[Material provided Boundary: Start]
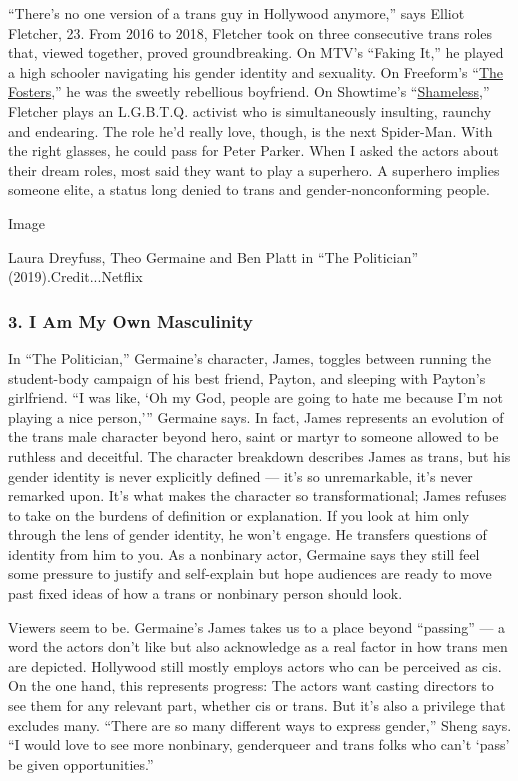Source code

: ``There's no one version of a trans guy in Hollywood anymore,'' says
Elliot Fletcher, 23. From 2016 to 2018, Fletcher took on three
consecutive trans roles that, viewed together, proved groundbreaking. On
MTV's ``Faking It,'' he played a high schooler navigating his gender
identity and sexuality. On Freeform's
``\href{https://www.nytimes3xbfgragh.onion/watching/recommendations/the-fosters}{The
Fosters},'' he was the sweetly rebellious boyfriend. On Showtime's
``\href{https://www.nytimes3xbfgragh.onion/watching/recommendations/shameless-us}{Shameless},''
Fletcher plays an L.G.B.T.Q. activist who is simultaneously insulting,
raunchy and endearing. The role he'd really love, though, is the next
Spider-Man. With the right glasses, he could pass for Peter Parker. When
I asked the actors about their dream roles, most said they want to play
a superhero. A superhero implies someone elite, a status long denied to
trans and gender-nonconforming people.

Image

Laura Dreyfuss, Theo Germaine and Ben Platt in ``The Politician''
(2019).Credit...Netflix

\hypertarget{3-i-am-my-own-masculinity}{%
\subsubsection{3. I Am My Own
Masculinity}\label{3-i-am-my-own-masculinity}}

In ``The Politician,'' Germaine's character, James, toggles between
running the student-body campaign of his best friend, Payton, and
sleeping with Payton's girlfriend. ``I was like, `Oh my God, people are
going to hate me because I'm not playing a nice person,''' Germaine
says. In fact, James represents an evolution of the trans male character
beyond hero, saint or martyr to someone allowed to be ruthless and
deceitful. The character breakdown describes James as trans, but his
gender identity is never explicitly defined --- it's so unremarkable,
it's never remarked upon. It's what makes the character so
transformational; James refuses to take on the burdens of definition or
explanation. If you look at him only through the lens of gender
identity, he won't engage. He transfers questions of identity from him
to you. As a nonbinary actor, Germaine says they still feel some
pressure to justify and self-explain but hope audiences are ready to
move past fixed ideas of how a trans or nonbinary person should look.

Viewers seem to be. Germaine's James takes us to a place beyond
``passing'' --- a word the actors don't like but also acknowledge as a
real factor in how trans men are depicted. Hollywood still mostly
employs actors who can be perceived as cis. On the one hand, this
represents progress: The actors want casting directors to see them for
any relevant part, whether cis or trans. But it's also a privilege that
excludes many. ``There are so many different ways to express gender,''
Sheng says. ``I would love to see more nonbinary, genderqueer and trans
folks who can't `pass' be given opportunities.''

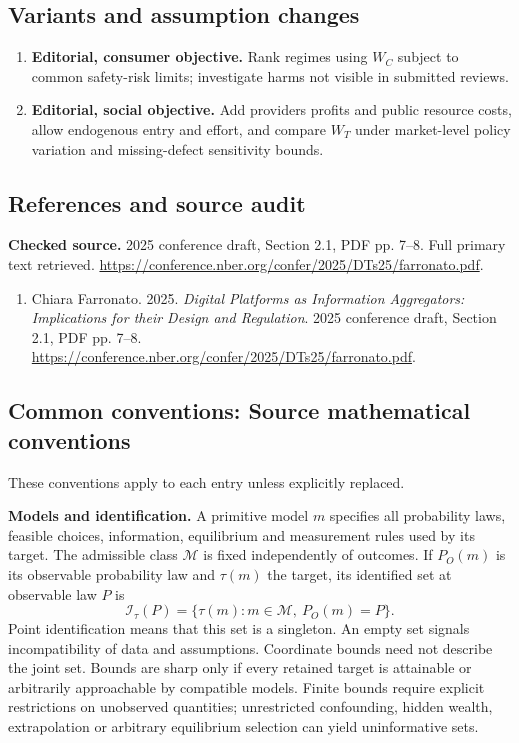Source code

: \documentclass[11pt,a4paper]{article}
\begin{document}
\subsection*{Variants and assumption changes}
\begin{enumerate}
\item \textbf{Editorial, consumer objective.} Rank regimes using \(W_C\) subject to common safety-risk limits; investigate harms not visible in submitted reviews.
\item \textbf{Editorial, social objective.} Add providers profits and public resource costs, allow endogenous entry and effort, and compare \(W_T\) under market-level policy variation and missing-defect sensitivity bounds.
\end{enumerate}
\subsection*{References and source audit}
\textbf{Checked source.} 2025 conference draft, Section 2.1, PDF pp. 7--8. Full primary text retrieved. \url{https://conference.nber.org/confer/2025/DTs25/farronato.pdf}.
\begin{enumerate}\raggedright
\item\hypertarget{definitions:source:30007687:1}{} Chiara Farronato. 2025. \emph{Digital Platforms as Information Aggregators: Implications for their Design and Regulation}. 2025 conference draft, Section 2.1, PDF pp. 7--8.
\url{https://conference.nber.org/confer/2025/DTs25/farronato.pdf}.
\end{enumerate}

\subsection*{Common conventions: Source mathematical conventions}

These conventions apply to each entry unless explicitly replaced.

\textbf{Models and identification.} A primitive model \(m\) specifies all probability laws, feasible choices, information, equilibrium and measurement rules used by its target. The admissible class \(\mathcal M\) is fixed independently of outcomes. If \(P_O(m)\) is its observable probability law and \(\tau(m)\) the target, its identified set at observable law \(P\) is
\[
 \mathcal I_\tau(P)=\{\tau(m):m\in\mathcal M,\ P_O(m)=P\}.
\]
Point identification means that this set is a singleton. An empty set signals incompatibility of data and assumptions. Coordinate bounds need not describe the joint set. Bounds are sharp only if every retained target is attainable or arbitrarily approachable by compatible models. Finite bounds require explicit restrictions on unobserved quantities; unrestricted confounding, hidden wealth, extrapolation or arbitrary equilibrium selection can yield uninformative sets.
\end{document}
[Material provided Boundary: End]
▸ What is needed
Repeat, word for word and with no pictures, only the lines running from the beginning of the data to the line that contains "to you. As a".

▸ Expected answer
Source code

: ``There's no one version of a trans guy in Hollywood anymore,'' says
Elliot Fletcher, 23. From 2016 to 2018, Fletcher took on three
consecutive trans roles that, viewed together, proved groundbreaking. On
MTV's ``Faking It,'' he played a high schooler navigating his gender
identity and sexuality. On Freeform's
``\href{https://www.nytimes3xbfgragh.onion/watching/recommendations/the-fosters}{The
Fosters},'' he was the sweetly rebellious boyfriend. On Showtime's
``\href{https://www.nytimes3xbfgragh.onion/watching/recommendations/shameless-us}{Shameless},''
Fletcher plays an L.G.B.T.Q. activist who is simultaneously insulting,
raunchy and endearing. The role he'd really love, though, is the next
Spider-Man. With the right glasses, he could pass for Peter Parker. When
I asked the actors about their dream roles, most said they want to play
a superhero. A superhero implies someone elite, a status long denied to
trans and gender-nonconforming people.

Image

Laura Dreyfuss, Theo Germaine and Ben Platt in ``The Politician''
(2019).Credit...Netflix

\hypertarget{3-i-am-my-own-masculinity}{%
\subsubsection{3. I Am My Own
Masculinity}\label{3-i-am-my-own-masculinity}}

In ``The Politician,'' Germaine's character, James, toggles between
running the student-body campaign of his best friend, Payton, and
sleeping with Payton's girlfriend. ``I was like, `Oh my God, people are
going to hate me because I'm not playing a nice person,''' Germaine
says. In fact, James represents an evolution of the trans male character
beyond hero, saint or martyr to someone allowed to be ruthless and
deceitful. The character breakdown describes James as trans, but his
gender identity is never explicitly defined --- it's so unremarkable,
it's never remarked upon. It's what makes the character so
transformational; James refuses to take on the burdens of definition or
explanation. If you look at him only through the lens of gender
identity, he won't engage. He transfers questions of identity from him
to you. As a nonbinary actor, Germaine says they still feel some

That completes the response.